*What to work on:*
This task calls for copying every line of the records that includes the word "Jerusalem".
*** Input ***
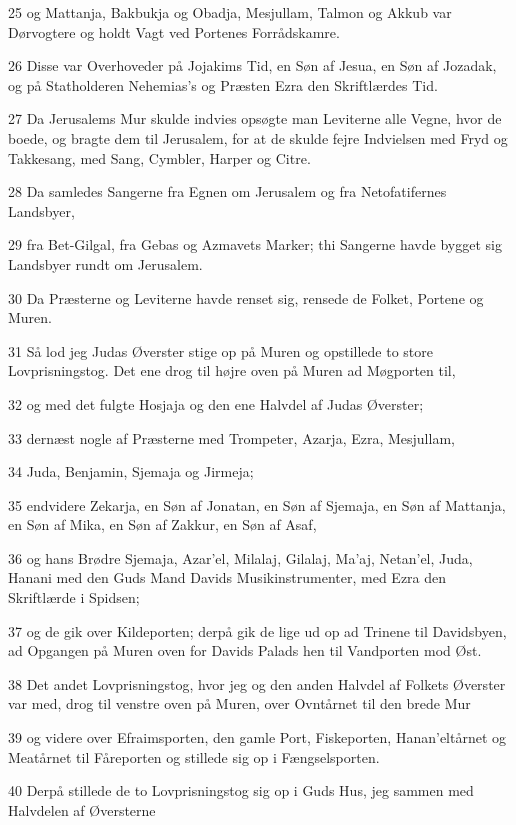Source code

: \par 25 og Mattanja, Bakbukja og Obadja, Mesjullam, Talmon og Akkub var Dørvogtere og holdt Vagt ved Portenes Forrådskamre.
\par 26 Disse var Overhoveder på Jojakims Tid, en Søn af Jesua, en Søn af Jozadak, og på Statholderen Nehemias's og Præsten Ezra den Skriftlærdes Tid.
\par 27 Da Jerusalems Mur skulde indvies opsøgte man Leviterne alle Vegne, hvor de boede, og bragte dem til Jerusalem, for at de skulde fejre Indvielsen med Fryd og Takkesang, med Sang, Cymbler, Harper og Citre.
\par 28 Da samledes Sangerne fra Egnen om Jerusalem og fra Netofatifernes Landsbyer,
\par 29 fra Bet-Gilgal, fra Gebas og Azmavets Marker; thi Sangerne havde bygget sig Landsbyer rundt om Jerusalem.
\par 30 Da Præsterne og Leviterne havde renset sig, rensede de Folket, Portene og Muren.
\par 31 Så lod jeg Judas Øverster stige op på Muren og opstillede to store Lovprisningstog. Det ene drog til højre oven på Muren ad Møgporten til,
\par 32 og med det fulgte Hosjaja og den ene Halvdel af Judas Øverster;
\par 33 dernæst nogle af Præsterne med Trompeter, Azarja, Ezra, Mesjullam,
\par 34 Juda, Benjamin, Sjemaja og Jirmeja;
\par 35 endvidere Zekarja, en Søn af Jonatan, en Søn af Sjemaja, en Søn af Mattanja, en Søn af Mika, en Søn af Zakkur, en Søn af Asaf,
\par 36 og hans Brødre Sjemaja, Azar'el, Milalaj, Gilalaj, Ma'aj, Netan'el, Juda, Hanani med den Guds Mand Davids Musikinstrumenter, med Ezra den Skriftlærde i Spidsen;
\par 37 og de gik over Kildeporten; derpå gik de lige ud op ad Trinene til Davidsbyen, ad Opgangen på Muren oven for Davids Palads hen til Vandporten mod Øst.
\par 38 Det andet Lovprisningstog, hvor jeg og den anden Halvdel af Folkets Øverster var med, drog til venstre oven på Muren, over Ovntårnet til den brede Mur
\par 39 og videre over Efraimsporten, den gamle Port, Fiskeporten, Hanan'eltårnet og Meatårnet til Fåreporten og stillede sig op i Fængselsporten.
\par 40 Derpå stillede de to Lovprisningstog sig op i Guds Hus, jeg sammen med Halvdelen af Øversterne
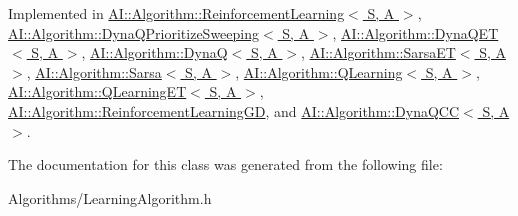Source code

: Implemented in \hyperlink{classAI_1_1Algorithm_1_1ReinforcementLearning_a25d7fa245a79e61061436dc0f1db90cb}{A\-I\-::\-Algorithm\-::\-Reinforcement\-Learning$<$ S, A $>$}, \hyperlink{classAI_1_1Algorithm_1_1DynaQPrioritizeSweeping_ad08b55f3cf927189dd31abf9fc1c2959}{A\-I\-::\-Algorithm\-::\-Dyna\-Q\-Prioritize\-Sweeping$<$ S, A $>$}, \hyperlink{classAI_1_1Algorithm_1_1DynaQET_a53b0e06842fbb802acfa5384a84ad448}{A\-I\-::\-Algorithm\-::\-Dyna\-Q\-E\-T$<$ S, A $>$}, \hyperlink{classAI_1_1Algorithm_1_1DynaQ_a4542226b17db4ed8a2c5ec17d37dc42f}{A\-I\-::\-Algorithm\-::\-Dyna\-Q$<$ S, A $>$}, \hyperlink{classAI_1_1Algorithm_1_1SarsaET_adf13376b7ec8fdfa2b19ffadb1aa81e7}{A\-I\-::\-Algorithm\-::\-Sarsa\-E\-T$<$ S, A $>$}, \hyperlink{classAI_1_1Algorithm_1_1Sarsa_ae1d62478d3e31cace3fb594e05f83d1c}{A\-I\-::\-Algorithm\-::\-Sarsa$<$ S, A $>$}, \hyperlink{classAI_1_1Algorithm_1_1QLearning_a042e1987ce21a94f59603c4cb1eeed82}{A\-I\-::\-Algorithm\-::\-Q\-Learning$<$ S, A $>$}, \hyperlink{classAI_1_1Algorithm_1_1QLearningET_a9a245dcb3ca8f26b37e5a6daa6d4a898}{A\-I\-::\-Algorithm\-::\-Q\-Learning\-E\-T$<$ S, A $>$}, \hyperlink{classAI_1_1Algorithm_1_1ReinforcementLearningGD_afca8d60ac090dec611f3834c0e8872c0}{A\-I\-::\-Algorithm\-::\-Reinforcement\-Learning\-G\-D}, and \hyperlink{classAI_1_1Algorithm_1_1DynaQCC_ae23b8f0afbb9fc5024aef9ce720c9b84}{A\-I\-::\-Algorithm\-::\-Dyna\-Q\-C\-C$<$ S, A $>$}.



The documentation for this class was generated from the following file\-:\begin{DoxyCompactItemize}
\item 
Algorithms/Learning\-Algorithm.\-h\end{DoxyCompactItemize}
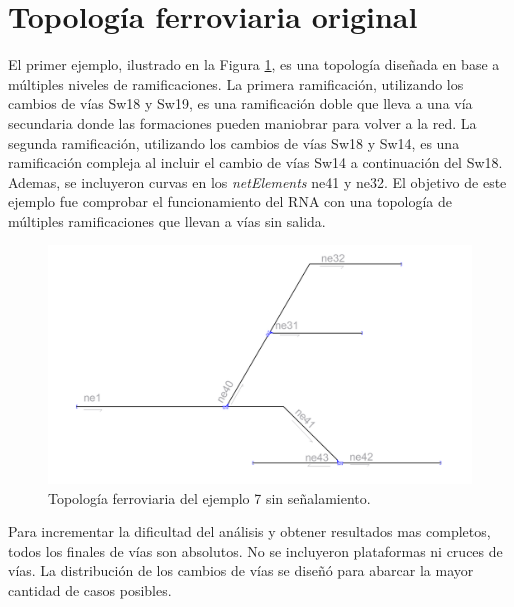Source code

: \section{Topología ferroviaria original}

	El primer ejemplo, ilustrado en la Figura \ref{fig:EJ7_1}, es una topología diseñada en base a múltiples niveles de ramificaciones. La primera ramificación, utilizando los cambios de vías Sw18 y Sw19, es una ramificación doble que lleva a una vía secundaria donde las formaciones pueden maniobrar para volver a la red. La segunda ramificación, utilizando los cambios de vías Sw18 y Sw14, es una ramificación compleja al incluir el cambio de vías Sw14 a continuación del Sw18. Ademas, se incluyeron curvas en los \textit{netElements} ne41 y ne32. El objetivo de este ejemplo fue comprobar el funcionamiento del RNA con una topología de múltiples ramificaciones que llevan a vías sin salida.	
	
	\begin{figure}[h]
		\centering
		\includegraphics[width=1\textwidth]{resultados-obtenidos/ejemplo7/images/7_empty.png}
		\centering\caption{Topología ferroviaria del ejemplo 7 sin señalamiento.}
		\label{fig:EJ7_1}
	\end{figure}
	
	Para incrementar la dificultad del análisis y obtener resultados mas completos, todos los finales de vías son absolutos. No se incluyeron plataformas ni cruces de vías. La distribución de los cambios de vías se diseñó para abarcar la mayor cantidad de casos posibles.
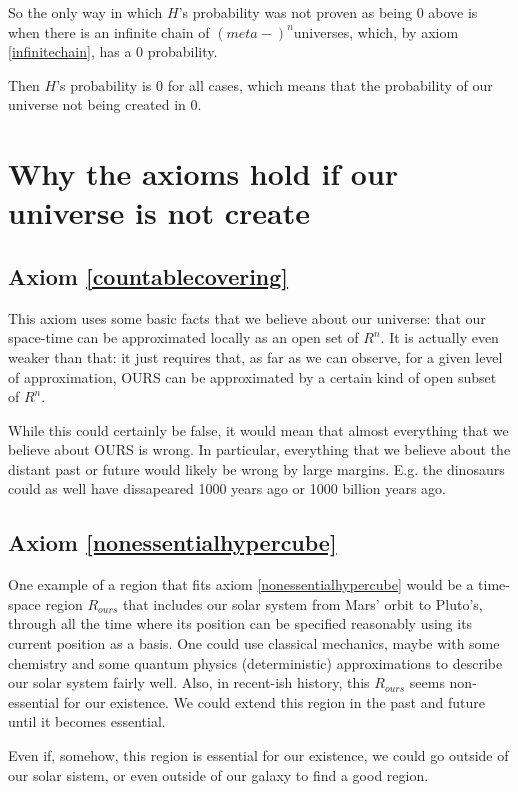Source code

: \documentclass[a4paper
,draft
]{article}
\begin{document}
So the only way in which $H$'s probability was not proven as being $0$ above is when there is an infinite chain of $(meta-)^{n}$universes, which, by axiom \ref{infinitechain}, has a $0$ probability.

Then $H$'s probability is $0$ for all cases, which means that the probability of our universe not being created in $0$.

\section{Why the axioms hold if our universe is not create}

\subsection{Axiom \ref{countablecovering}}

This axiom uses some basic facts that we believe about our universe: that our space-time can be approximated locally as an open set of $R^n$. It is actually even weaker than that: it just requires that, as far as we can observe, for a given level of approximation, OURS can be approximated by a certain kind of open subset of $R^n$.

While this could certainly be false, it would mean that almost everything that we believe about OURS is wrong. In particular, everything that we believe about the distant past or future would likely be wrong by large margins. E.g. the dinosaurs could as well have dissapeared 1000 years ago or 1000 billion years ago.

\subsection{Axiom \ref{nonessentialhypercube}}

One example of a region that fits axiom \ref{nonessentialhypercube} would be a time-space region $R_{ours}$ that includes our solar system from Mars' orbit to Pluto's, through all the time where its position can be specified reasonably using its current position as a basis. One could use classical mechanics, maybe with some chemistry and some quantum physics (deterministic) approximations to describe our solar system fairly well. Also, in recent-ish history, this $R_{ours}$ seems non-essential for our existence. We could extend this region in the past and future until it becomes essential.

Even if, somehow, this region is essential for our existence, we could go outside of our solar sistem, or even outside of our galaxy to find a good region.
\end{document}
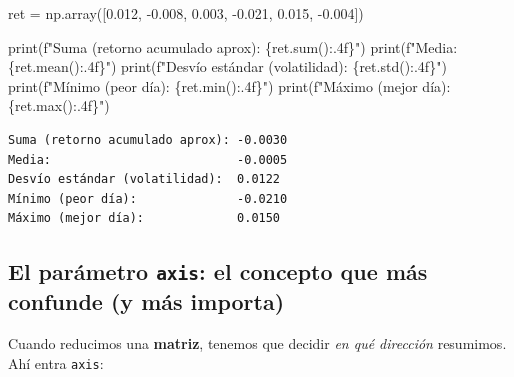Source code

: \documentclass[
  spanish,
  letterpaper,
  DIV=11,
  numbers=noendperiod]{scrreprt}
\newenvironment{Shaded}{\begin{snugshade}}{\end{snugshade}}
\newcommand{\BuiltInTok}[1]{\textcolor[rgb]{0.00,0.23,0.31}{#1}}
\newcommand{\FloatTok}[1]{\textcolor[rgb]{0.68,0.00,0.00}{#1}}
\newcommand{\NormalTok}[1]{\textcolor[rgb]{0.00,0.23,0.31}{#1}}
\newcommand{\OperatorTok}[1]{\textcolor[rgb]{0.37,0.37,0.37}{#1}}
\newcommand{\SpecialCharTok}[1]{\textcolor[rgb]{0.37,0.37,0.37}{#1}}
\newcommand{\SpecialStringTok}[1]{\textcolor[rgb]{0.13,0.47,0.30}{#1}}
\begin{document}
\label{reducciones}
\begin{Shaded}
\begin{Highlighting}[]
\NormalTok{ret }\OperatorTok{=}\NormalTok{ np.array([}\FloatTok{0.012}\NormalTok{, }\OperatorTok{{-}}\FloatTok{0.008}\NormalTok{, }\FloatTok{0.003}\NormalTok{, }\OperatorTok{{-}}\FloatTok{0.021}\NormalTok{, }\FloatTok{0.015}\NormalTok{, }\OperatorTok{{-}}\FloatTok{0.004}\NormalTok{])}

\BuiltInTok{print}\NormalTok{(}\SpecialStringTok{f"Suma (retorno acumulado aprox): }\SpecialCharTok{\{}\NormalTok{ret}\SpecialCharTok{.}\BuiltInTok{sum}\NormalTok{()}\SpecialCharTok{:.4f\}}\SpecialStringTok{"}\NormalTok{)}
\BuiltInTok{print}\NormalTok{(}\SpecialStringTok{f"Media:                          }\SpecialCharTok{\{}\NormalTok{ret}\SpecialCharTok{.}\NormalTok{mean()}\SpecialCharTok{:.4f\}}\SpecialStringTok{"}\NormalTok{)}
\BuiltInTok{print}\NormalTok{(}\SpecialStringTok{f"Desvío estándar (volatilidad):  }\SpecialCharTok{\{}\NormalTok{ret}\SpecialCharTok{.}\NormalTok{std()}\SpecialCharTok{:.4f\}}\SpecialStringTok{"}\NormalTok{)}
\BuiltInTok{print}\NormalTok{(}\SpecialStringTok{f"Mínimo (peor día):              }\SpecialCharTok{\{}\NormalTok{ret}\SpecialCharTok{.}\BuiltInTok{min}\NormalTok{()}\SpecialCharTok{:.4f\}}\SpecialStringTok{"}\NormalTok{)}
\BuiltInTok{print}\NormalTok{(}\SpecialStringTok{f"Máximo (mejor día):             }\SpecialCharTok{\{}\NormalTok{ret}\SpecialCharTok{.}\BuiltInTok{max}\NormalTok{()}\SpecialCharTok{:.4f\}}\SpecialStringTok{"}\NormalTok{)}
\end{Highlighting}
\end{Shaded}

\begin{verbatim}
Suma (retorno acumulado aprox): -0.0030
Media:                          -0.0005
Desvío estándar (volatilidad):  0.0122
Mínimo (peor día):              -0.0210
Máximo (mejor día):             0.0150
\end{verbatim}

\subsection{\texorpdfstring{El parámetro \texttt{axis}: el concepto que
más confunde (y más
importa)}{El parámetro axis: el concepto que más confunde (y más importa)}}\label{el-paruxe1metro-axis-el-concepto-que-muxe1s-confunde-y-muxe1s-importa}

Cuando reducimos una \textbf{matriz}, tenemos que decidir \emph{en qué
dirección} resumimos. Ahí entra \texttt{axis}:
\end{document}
*** End of Input ***
*Answer to the exercise:*
\par 27 Da Jerusalems Mur skulde indvies opsøgte man Leviterne alle Vegne, hvor de boede, og bragte dem til Jerusalem, for at de skulde fejre Indvielsen med Fryd og Takkesang, med Sang, Cymbler, Harper og Citre.
\par 28 Da samledes Sangerne fra Egnen om Jerusalem og fra Netofatifernes Landsbyer,
\par 29 fra Bet-Gilgal, fra Gebas og Azmavets Marker; thi Sangerne havde bygget sig Landsbyer rundt om Jerusalem.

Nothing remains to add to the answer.